▶ _Problem_: Leaving every picture out, please return exactly the lines from the top of the material below through the line with "GPL라이선스 선택, 소스코드", both included.

======

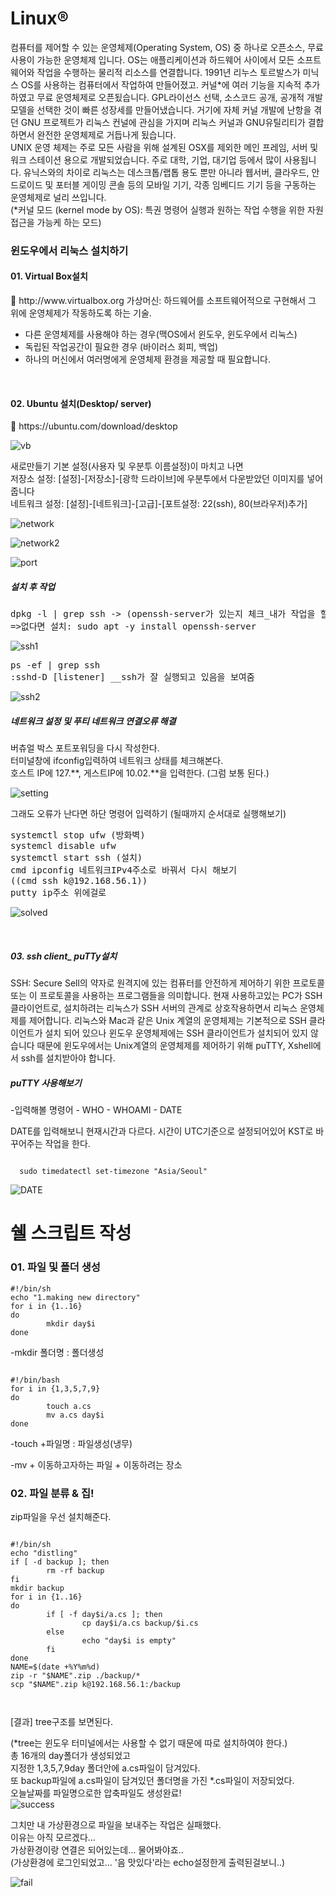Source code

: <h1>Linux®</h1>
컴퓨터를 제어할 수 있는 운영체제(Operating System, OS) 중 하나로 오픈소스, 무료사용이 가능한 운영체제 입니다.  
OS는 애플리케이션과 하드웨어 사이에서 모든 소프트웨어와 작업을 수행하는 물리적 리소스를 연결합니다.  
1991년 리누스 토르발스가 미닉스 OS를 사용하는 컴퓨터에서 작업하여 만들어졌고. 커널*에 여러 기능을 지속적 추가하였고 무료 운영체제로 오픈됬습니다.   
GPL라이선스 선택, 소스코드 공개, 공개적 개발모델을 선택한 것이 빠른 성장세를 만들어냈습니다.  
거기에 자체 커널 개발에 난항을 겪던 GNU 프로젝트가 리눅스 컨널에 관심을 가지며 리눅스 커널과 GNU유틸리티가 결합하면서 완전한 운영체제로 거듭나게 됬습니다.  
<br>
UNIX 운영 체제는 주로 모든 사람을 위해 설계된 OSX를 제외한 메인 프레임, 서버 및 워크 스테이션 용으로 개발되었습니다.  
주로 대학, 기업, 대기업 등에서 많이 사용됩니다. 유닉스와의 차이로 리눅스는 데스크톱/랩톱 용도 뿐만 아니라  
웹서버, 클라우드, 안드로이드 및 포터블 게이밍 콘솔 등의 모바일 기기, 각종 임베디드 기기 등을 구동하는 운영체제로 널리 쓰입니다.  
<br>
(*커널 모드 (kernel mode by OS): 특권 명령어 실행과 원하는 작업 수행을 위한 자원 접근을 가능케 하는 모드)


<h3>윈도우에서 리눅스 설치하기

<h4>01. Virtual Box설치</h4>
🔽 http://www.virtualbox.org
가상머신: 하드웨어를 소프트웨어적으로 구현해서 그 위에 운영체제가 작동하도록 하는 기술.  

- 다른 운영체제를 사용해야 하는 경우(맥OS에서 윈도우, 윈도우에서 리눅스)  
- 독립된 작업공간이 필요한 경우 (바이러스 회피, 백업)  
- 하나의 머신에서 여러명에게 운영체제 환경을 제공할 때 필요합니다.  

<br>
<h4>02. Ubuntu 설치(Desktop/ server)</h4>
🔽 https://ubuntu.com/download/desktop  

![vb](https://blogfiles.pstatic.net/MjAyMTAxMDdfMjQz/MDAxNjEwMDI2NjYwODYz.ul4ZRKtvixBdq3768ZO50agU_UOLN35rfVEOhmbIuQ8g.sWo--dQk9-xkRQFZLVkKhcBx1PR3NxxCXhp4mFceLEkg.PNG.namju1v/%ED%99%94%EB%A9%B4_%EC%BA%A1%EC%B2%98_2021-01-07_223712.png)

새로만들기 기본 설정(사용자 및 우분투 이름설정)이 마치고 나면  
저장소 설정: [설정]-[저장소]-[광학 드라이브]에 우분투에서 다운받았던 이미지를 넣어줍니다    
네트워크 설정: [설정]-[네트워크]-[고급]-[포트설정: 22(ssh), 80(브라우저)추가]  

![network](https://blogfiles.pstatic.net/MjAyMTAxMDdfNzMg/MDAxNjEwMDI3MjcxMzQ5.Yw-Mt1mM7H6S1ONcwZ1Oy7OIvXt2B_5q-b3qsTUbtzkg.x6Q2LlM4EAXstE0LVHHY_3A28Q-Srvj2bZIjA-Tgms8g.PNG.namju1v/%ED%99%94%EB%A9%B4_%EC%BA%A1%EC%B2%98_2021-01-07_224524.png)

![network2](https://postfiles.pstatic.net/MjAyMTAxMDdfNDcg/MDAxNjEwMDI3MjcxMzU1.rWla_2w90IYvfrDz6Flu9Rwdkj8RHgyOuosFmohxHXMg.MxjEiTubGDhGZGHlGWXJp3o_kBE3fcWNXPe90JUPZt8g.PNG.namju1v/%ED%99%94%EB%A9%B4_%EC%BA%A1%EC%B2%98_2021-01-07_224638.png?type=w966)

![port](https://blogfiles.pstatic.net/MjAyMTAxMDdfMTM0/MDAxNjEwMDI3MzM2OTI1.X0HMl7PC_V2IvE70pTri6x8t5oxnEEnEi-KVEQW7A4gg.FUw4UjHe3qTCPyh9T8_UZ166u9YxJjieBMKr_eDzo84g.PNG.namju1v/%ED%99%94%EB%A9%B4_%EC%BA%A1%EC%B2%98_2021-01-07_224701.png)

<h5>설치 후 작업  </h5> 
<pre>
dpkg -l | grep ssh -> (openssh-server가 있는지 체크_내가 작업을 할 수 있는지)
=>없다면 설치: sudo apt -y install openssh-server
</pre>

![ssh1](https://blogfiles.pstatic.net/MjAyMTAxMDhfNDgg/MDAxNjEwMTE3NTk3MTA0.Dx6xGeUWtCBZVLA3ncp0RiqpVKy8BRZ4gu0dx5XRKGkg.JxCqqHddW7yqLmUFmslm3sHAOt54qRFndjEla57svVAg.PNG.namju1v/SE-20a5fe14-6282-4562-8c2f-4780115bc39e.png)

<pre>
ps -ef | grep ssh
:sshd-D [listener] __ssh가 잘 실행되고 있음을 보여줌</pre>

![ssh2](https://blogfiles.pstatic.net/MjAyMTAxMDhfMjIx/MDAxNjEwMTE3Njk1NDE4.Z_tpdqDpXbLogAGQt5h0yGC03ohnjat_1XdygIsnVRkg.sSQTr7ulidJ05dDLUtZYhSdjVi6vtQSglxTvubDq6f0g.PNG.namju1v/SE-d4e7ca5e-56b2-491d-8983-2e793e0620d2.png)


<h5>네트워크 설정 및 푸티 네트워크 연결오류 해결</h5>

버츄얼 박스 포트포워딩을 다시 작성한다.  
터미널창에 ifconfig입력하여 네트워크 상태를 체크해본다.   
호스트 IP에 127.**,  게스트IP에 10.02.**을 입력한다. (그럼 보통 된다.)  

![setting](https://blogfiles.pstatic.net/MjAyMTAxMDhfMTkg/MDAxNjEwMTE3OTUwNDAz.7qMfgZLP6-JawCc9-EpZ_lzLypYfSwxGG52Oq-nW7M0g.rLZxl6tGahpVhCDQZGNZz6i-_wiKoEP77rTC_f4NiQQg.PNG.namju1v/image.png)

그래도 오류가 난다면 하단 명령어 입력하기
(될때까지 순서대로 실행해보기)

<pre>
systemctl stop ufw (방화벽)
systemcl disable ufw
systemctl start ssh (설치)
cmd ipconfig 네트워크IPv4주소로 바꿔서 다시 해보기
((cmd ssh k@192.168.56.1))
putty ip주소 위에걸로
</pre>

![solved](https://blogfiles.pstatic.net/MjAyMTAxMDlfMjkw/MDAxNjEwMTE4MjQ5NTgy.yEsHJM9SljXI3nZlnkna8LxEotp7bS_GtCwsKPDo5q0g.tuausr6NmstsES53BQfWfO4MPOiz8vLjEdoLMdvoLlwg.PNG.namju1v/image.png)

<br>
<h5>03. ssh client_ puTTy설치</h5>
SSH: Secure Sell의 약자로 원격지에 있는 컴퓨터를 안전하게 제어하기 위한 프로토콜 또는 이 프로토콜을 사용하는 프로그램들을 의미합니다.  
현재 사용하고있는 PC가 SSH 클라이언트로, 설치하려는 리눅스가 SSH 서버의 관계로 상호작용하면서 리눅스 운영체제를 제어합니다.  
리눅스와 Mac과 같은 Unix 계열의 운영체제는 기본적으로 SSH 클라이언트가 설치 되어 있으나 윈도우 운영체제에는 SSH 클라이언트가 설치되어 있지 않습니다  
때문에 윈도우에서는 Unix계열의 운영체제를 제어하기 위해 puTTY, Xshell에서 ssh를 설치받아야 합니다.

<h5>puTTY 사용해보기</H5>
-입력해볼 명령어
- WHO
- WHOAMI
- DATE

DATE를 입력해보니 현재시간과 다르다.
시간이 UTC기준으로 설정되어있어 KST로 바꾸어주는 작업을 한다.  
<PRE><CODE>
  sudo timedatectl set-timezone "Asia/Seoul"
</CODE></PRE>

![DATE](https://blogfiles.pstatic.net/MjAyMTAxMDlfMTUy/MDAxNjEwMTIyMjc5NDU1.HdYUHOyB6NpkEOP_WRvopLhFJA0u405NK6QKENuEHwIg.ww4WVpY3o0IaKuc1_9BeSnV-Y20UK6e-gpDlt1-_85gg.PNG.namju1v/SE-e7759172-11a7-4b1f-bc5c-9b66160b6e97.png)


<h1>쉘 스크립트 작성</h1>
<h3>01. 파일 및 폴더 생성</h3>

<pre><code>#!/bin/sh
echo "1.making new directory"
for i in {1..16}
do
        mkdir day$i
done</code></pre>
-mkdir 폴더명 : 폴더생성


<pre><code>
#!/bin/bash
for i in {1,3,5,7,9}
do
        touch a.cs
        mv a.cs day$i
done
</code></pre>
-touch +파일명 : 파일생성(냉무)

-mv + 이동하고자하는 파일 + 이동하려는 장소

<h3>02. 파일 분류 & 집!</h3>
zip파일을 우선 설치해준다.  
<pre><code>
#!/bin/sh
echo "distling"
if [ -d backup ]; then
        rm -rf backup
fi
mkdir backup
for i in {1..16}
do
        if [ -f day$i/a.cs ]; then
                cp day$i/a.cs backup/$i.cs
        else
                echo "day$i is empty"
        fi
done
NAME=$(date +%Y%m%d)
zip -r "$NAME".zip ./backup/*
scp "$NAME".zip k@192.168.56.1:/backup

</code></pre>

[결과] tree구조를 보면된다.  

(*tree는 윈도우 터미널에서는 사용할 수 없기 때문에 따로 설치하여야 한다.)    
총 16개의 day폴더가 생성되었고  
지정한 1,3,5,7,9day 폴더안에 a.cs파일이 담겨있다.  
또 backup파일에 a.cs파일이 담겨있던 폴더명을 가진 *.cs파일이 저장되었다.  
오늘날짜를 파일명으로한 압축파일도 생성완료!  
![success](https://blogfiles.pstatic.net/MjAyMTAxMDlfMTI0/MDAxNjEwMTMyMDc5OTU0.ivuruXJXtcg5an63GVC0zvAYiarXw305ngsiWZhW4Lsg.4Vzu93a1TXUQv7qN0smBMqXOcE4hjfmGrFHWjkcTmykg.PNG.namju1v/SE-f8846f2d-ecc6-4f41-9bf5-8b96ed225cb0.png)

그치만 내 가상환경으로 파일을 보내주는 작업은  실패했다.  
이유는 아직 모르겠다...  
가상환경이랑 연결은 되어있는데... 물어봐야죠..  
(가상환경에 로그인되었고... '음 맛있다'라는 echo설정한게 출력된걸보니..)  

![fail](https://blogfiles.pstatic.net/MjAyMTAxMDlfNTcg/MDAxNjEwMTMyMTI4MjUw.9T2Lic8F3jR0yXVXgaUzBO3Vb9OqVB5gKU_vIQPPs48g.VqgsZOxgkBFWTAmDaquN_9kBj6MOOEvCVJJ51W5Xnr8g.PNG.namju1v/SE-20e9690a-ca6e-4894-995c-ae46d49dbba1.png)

======

▶ _Reply to the task_:
Source code

: <h1>Linux®</h1>
컴퓨터를 제어할 수 있는 운영체제(Operating System, OS) 중 하나로 오픈소스, 무료사용이 가능한 운영체제 입니다.  
OS는 애플리케이션과 하드웨어 사이에서 모든 소프트웨어와 작업을 수행하는 물리적 리소스를 연결합니다.  
1991년 리누스 토르발스가 미닉스 OS를 사용하는 컴퓨터에서 작업하여 만들어졌고. 커널*에 여러 기능을 지속적 추가하였고 무료 운영체제로 오픈됬습니다.   
GPL라이선스 선택, 소스코드 공개, 공개적 개발모델을 선택한 것이 빠른 성장세를 만들어냈습니다.  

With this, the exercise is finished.